7. Mere Paa – Step aside ladies and gentlemen, here comes AMITABH BACHCHAN (AB). You can’t believe that it is AB when the song starts. I had to consult the CD because I felt it is sung by Shankar Mahadevan. Yes, this is AB!! I so want to tell you more about this song, but I would just make one request – please hear this song with particular attention to the following words and the way they are pronounced by AB. The words are – ‘Darpok’ (one who gets scared quickly), ‘full light on’, ‘ha ha’, and lastly, don’t miss AB humming along this lovely violin which will give you goose bumps (even if you swear you wont let yourself get carried away by the haunting violin!)

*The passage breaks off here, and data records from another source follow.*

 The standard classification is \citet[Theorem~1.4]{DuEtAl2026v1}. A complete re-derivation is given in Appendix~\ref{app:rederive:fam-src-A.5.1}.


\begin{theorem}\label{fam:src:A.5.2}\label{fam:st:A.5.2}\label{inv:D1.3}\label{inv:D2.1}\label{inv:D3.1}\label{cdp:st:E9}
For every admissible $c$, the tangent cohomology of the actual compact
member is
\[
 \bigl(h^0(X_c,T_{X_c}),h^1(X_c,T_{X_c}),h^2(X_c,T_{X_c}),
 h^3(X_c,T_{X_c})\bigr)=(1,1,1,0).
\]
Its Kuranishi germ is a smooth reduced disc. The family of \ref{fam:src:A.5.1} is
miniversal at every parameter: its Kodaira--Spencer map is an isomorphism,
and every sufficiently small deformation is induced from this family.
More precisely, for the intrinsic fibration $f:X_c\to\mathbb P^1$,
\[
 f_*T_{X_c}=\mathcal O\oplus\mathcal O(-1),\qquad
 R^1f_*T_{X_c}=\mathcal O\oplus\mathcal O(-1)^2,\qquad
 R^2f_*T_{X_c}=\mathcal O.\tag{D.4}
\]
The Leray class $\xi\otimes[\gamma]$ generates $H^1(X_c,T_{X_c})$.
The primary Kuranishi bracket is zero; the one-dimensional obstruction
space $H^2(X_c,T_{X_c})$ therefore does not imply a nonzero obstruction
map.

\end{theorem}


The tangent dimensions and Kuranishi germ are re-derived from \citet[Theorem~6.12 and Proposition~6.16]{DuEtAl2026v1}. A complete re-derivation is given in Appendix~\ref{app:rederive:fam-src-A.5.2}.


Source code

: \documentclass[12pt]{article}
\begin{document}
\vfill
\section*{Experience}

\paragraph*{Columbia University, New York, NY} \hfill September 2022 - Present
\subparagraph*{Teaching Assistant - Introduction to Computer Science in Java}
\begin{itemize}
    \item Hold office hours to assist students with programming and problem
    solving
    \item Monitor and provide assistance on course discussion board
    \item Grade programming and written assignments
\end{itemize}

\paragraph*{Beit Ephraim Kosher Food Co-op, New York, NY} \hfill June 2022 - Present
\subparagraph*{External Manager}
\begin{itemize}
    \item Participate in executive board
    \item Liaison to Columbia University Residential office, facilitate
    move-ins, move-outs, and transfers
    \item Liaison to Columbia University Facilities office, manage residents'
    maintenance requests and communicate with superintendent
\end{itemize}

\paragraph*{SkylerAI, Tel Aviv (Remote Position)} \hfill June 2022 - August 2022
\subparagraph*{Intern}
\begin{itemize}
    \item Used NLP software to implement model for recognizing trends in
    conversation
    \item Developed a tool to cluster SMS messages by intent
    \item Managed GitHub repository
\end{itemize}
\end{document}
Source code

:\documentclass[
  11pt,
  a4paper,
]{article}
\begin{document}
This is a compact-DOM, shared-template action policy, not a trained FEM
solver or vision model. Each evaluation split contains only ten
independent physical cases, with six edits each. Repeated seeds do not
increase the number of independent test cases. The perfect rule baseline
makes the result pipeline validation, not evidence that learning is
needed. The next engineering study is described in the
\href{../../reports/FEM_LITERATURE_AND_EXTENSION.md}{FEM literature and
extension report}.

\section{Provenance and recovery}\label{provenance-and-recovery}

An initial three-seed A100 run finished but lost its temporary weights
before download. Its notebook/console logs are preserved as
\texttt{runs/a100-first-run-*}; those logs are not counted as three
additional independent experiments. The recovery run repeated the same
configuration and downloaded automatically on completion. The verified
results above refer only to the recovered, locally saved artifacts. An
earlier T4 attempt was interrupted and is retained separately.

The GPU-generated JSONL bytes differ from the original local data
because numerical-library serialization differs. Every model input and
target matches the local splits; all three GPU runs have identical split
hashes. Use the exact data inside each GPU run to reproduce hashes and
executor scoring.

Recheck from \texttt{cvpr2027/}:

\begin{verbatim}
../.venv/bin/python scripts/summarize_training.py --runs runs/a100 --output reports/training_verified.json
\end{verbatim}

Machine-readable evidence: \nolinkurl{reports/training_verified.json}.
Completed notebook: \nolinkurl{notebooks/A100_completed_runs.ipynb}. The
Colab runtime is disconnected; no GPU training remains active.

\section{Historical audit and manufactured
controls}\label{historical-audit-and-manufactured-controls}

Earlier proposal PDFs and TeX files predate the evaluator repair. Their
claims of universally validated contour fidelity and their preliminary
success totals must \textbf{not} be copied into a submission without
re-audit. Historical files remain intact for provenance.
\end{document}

8. Paa theme – The theme starts with a distinct pa pa pa pa chanting with intermittent (and broken) violin notes, and within 30 seconds the vocals of pa pa pa pa ‘marry’ the violin notes and take you to one of the most memorable violin which you would have heard in a hindi movie. Suddenly you hear someone calling ‘Auro’ (which is AB’s name in the movie) and Viola! Electric guitar joins in!! Oh! The carelessness of melody! If you are the one to compare, I would put this piece as Ilayaraja’s way of making you dance (in a way ‘The Corrs’ did when they performed ‘Joy Of Life (trout in the bath)’ in their Dublin Concert.

Finally – With Ilayaraja, melody can be taken for granted. The cynics and ‘Pritam’ loving junta wont like this album even a wee bit, but then, if Pritam (and the likes) can survive, Ilaraja has to be given a million acre Villa to live and rule the world of music. The tunes are simple with a bit of retro-feel. I rate this 4 out of 5 because this one is an OST and not a music album, and with a story-line as peculiar as of ‘Paa’, I am sure the songs will be an integral part of the movie and wont act as a disconnect (how else can you explain that the average length of the songs is not even 3 minutes!)

Special word for AB. I am no fan of his, but after hearing the song he has sung, I am forced to believe that very soon he will have no work to do in movies. The reason – There won’t be any ‘new’ things for him to try! Take a bow, Auro!